The obvious problem was the absence of the key decision-maker in the initial meeting. Whether she has an eye like a MoMA curator or hangs a velvet Elvis painting in her office with pride, she is the person to please. She is the person that matters. We should have done everything in our power to get her involved from the get-go.

Here are a few additional tips to keep your creative project moving in the right direction:

- Insist on a detailed and complete creative platform with every possible question answered and share this document with the key decision-maker before getting started on creative.

- Make sure the key decision-maker is not only an attendee at the initial meeting, but, if at all possible, present at all creative presentations.

- Try and get a handle on the key decision-maker’s aesthetic sense (ie “Do you like the style and tone of the Nike brand? The Apple brand?
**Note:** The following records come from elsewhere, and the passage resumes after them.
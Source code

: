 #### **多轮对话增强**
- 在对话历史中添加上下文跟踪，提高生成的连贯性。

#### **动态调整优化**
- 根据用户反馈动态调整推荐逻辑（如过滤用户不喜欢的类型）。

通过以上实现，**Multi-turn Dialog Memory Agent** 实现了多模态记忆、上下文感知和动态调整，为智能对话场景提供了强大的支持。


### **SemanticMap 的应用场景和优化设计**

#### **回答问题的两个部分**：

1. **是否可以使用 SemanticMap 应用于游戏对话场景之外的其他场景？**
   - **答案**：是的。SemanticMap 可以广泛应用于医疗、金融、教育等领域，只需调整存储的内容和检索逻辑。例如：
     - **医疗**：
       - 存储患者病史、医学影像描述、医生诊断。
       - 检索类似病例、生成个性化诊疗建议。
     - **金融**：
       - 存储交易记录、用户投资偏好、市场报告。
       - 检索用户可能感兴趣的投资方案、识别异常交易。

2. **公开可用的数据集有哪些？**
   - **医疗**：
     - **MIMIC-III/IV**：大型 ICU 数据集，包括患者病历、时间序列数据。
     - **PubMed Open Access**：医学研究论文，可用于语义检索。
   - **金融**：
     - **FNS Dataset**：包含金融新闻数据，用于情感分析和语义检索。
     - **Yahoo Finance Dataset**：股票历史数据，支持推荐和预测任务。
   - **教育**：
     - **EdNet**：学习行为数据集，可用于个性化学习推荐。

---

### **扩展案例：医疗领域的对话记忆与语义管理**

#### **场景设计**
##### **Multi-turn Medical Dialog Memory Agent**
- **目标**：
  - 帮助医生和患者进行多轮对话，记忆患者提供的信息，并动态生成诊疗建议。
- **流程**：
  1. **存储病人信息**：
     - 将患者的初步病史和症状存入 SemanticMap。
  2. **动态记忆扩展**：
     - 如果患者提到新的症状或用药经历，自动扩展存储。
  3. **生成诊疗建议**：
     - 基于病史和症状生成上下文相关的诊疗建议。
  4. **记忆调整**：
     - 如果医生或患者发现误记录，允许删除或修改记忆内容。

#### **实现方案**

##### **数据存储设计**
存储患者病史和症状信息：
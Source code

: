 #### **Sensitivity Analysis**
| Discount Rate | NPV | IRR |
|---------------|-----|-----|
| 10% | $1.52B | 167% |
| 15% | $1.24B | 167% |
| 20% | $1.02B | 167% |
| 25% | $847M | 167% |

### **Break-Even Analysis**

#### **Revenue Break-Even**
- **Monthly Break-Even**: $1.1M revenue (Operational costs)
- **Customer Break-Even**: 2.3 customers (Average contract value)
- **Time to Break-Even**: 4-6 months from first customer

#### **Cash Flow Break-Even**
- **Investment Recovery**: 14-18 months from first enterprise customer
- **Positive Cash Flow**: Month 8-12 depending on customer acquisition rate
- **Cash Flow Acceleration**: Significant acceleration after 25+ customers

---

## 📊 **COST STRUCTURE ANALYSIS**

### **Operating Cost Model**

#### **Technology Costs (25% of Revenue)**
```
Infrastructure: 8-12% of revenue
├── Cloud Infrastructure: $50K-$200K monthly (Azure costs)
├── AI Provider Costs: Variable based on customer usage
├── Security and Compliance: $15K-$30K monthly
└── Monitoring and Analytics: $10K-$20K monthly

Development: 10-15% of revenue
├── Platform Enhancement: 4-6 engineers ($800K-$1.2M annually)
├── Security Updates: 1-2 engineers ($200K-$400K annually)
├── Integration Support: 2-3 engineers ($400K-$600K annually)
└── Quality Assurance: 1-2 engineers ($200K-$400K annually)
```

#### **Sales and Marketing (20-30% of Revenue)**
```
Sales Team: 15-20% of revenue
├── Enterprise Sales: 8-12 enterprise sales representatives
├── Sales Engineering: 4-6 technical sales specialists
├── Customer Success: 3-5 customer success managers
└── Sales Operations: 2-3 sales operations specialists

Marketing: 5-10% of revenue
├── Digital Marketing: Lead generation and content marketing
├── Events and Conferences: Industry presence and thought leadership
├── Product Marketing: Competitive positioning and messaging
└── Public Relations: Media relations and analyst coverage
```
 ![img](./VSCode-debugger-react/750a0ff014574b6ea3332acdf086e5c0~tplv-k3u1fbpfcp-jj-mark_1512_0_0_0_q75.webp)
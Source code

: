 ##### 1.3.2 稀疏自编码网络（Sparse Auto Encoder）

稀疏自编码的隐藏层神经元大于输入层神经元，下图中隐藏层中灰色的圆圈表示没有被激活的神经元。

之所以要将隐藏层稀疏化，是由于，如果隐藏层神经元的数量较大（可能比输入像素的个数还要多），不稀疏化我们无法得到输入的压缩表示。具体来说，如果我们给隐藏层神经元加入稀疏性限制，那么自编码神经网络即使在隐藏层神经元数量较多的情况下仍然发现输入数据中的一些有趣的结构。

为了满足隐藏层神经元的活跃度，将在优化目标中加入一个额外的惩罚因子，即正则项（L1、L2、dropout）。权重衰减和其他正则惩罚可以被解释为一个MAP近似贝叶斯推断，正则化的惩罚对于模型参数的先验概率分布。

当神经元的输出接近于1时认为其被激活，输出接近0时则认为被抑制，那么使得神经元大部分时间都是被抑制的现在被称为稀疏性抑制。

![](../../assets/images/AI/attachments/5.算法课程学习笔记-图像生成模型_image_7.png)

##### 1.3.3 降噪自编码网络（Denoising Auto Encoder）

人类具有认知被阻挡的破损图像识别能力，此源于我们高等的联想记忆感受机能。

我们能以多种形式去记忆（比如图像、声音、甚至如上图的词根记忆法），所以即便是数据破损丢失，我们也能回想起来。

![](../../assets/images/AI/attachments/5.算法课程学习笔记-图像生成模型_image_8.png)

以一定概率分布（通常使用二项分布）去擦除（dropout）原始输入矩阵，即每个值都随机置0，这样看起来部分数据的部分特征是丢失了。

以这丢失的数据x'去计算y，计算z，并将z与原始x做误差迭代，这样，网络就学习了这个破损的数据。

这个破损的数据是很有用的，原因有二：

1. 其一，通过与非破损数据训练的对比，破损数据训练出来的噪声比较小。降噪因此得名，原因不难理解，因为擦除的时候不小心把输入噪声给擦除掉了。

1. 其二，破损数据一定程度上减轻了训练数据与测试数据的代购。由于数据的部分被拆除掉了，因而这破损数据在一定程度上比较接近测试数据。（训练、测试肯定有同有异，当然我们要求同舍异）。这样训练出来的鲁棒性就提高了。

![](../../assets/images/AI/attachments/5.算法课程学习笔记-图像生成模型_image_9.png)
The Pepsi brand?).

- If the key decision-maker has dislikes (i.e., “I hate the color purple”), find out at the first meeting.

- If the key decision-maker doesn’t like your solution, sit down and discuss it within the context of the original creative platform.

If you follow these suggestions and all the stars align, your creative process will go smoothly and the project will be a success.

But if the key decision-maker ends the meeting with “looks pretty good, let me show my husband this weekend and I will follow up on Monday,” all bets are off.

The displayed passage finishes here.